- **ASSIGNMENT**: Which of the lines below include the word "output"? Pull each one out.

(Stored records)
────────────────────

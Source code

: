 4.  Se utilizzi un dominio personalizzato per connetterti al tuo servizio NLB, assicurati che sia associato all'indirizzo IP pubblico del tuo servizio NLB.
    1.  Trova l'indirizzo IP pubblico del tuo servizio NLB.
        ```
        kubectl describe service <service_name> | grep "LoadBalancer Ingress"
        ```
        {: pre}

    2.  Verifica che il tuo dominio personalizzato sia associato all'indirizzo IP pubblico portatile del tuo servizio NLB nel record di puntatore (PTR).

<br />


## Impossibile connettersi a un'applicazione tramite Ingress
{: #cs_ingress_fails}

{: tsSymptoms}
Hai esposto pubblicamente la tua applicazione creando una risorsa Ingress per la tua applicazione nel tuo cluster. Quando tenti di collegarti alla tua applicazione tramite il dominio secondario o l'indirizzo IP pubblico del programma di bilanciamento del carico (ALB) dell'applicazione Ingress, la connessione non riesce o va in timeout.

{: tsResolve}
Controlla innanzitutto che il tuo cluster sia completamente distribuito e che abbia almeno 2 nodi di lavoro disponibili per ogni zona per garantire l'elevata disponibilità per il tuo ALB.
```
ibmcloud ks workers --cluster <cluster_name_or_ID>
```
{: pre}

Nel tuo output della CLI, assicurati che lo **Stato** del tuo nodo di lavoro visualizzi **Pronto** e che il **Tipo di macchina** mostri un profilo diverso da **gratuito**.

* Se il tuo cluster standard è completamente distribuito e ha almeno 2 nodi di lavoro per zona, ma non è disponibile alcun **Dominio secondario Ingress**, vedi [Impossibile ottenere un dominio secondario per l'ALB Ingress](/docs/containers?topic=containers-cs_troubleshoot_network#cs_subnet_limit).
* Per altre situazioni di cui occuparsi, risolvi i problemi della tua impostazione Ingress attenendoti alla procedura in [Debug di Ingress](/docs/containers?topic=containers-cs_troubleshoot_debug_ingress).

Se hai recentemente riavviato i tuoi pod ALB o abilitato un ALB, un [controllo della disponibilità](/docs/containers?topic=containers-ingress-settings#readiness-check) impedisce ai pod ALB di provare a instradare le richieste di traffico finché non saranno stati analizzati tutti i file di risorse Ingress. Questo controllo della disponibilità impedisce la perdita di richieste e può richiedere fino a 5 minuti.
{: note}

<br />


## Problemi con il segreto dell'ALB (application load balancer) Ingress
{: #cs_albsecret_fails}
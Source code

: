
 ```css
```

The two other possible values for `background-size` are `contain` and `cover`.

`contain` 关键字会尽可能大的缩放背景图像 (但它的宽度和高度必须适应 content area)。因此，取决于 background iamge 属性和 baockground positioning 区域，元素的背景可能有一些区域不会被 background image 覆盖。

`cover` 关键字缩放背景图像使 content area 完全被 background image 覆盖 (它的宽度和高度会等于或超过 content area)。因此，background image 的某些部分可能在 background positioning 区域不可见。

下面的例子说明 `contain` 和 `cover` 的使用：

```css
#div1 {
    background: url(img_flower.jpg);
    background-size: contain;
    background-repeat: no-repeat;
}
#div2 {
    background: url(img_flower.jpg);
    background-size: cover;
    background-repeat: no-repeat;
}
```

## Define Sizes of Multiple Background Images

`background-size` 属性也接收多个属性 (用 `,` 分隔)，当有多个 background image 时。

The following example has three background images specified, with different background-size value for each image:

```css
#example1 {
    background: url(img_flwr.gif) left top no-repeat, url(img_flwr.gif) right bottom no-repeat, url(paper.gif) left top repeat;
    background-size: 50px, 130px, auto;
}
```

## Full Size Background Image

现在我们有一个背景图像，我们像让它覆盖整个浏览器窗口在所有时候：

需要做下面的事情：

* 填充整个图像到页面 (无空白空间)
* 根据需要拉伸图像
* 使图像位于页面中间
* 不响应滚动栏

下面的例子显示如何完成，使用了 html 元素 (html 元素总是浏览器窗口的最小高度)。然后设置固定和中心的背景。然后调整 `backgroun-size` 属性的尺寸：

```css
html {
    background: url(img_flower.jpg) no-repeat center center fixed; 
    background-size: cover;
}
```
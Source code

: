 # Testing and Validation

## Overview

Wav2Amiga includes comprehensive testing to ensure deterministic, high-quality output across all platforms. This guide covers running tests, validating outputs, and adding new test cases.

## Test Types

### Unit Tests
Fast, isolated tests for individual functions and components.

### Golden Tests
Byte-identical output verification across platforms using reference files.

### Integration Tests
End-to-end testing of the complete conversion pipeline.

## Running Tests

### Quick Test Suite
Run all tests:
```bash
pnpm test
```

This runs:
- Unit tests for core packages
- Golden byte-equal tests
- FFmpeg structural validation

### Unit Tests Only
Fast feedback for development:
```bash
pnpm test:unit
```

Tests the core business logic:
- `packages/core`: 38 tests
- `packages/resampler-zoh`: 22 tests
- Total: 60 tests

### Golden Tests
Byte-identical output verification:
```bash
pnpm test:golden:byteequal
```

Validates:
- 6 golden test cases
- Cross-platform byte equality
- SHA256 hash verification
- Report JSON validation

────────────────────

- **RESPONSE TO THE EXERCISE**:
Nel tuo output della CLI, assicurati che lo **Stato** del tuo nodo di lavoro visualizzi **Pronto** e che il **Tipo di macchina** mostri un profilo diverso da **gratuito**.
Wav2Amiga includes comprehensive testing to ensure deterministic, high-quality output across all platforms. This guide covers running tests, validating outputs, and adding new test cases.
Byte-identical output verification across platforms using reference files.
Byte-identical output verification:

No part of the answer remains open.